* Records to process:
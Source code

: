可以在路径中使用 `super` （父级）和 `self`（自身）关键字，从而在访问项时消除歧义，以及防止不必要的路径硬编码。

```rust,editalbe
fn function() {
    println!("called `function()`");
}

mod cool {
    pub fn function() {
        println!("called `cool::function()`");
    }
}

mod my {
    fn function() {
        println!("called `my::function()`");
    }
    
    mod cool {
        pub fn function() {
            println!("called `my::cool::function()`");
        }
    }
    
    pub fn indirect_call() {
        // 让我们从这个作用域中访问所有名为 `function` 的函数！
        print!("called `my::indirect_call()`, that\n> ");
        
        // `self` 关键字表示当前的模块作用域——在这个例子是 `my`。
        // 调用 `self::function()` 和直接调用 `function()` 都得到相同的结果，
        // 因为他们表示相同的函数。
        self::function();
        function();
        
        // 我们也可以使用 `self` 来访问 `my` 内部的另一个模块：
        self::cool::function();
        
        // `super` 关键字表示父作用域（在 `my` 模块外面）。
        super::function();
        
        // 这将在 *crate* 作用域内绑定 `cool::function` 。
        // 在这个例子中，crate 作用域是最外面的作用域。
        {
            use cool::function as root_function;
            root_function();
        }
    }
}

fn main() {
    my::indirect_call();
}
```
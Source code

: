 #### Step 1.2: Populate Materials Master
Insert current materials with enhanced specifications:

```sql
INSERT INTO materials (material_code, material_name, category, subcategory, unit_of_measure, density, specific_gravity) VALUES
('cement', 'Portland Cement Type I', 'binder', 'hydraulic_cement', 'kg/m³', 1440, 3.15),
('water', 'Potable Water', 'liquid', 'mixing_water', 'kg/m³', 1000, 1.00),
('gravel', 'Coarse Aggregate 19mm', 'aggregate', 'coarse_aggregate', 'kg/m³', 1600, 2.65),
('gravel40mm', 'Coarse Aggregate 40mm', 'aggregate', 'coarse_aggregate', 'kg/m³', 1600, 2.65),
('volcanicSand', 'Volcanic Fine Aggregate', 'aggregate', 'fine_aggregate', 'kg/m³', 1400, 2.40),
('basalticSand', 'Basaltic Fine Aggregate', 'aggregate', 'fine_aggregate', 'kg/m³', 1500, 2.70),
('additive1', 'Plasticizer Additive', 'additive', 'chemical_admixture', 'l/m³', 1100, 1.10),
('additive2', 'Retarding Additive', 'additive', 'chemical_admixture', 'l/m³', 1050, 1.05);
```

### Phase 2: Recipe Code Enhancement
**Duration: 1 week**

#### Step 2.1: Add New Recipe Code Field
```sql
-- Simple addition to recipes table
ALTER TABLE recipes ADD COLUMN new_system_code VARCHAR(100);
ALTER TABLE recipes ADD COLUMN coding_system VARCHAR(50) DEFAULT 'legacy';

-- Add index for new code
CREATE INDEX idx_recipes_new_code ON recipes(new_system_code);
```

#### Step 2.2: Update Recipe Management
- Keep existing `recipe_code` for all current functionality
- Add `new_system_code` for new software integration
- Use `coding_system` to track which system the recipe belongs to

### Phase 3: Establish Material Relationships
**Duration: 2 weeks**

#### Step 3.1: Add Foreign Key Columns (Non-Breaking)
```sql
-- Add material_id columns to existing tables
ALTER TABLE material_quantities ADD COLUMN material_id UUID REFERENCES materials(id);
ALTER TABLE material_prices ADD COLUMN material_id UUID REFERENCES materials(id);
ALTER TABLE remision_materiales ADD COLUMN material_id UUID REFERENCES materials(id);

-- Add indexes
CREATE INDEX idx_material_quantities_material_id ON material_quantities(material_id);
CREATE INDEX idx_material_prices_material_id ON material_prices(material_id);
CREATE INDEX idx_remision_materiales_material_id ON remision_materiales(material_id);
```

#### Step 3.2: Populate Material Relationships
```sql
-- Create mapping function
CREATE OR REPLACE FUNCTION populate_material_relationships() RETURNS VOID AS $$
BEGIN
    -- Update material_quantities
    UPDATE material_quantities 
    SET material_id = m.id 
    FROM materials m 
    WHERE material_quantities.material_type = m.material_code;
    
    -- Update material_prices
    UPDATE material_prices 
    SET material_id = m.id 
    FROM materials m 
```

* About this task:
The count of lines above that include the string "current" is the sole expected answer.

* Answer space:
2